Range to reproduce from the entries below: the line with "This repository gather", the line with "Transmission to qBittorrent", and every line in between. Give them exactly and give nothing else.

Data records
<<<<

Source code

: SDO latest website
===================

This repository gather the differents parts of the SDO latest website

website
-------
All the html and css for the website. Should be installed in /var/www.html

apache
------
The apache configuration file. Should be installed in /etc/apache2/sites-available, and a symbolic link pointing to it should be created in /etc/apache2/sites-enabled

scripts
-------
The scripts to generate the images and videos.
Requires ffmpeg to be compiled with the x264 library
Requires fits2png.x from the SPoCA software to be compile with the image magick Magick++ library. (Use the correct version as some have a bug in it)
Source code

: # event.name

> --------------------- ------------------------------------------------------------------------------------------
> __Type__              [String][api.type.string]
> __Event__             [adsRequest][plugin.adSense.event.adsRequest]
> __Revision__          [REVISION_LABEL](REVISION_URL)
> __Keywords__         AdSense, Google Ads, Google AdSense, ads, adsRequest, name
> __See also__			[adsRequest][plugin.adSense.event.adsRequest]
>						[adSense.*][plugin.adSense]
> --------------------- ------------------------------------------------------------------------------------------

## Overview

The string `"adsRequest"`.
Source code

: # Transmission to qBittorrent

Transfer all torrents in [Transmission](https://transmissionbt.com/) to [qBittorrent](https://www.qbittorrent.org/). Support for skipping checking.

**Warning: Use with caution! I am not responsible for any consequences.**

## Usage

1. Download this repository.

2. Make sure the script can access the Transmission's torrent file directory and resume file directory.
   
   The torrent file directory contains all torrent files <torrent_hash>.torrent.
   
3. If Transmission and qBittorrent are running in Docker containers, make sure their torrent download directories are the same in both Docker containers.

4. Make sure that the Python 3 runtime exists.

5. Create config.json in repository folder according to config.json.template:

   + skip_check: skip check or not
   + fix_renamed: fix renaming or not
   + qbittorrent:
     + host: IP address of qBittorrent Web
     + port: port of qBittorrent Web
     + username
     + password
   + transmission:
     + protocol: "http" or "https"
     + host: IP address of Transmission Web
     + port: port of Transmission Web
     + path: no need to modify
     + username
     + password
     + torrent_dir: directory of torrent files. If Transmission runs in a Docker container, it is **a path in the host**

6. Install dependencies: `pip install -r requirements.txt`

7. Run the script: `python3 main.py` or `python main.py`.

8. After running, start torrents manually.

>>>>

→ Answer
This repository gather the differents parts of the SDO latest website

website
-------
All the html and css for the website. Should be installed in /var/www.html

apache
------
The apache configuration file. Should be installed in /etc/apache2/sites-available, and a symbolic link pointing to it should be created in /etc/apache2/sites-enabled

scripts
-------
The scripts to generate the images and videos.
Requires ffmpeg to be compiled with the x264 library
Requires fits2png.x from the SPoCA software to be compile with the image magick Magick++ library. (Use the correct version as some have a bug in it)
Source code

: # event.name

> --------------------- ------------------------------------------------------------------------------------------
> __Type__              [String][api.type.string]
> __Event__             [adsRequest][plugin.adSense.event.adsRequest]
> __Revision__          [REVISION_LABEL](REVISION_URL)
> __Keywords__         AdSense, Google Ads, Google AdSense, ads, adsRequest, name
> __See also__			[adsRequest][plugin.adSense.event.adsRequest]
>						[adSense.*][plugin.adSense]
> --------------------- ------------------------------------------------------------------------------------------

## Overview

The string `"adsRequest"`.
Source code

: # Transmission to qBittorrent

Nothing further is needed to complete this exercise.